Data section below:

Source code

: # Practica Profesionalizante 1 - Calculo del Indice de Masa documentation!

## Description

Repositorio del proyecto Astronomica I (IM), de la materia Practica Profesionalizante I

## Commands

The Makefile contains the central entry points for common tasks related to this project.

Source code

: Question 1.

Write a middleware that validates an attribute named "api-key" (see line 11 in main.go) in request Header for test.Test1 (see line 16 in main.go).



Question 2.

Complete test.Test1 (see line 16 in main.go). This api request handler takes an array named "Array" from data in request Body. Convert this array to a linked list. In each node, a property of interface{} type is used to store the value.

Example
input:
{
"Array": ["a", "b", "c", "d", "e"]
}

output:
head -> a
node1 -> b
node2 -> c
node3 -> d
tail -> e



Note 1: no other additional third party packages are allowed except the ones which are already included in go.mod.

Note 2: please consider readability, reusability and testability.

End of Data section.

Lines with "Profesionalizante" in the records: how many are there? Give only the number.

2